From: Peter Zijlstra
Date: Fri Feb 26 2016 - 06:33:18 EST

On Thu, Feb 25, 2016 at 05:17:51PM +0000, Mathieu Desnoyers wrote:
> ----- On Feb 25, 2016, at 12:04 PM, Peter Zijlstra peterz@xxxxxxxxxxxxx wrote:
> > On Thu, Feb 25, 2016 at 04:55:26PM +0000, Mathieu Desnoyers wrote:
> >> ----- On Feb 25, 2016, at 4:56 AM, Peter Zijlstra peterz@xxxxxxxxxxxxx wrote:
> >> The restartable sequences are intrinsically designed to work
> >> on per-cpu data, so they need to fetch the current CPU number
> >> within the rseq critical section. This is where the getcpu_cache
> >> system call becomes very useful when combined with rseq:
> >> getcpu_cache allows reading the current CPU number in a
> >> fraction of cycle.
> >
> > Yes yes, I know how restartable sequences work.
> >
> > But what I worry about is that they want a cpu number and a sequence
> > number, and for performance it would be very good if those live in the
> > same cacheline.
> >
> > That means either getcpu needs to grow a seq number, or restartable
> > sequences need to _also_ provide the cpu number.
> If we plan things well, we could have both the cpu number and the
> seqnum in the same cache line, registered by two different system
> calls. It's up to user-space to organize those two variables
> to fit within the same cache-line.

I feel this is more fragile than needed. Why not do a single systemcall
that does both?

> getcpu_cache GETCPU_CACHE_SET operation takes the address where
> the CPU number should live as input.
> rseq system call could do the same for the seqnum address.

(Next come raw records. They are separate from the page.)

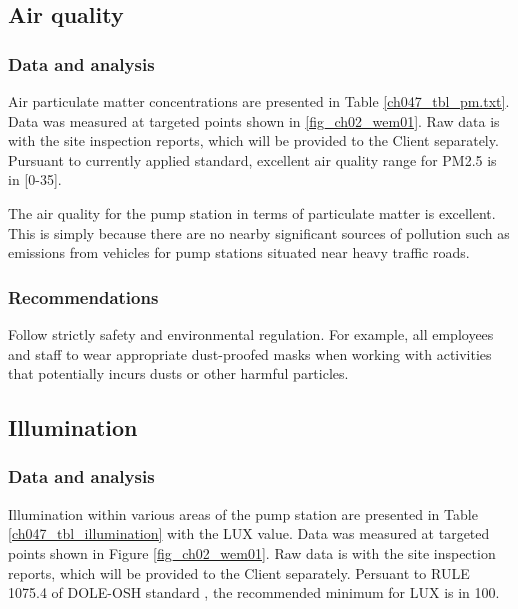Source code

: \subsection{Air quality}\label{aq01}

\subsubsection{Data and analysis}
Air particulate matter concentrations are presented in Table \ref{ch047_tbl_pm.txt}. Data was measured at targeted points shown in \ref{fig_ch02_wem01}. Raw data is with the site inspection reports, which will be provided to the Client separately. Pursuant to currently applied standard, excellent air quality range for PM2.5 is in [0-35].



The air quality for the pump station in terms of particulate matter is excellent. This is simply because there are no nearby significant sources of pollution such as emissions from vehicles for pump stations situated near heavy traffic roads.


\subsubsection{Recommendations}

Follow strictly safety and environmental regulation. For example, all employees and staff to wear appropriate dust-proofed masks when working with activities that potentially incurs dusts or other harmful particles.



\subsection{Illumination}\label{aq03}
\subsubsection{Data and analysis}
Illumination within various areas of the pump station are presented in Table \ref{ch047_tbl_illumination} with the LUX value. Data was measured at targeted points shown in Figure \ref{fig_ch02_wem01}. Raw data is with the site inspection reports, which will be provided to the Client separately. Persuant to RULE 1075.4 of DOLE-OSH standard \cite{DOLE2016}, the recommended minimum for LUX is in 100.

So I really don't like that, that means we have to track more kernel
state -- we have to carry two pointers instead of one, we have to have
more update functions etc..

That just increases the total overhead of all of this.

> The question becomes: how do we introduce this to user-space,
> considering that only a single address per thread is allowed
> for each of getcpu_cache and rseq ?
> If both CPU number and seqnum are centralized in a TLS within
> e.g. glibc, that would be OK, but if we intend to allow libraries
> or applications to directly register their own getcpu_cache
> address and/or rseq, we may end up in situations where we have
> to fallback on using two different cache-lines. But how much
> should we care about performance in cases where non-generic
> libraries directly use those system calls ?
> Thoughts ?

Yeah, not sure, but that is a separate problem. Both your proposed code
and the rseq code have this. Having them separate system calls just
increases the amount of ways you can do it wrong.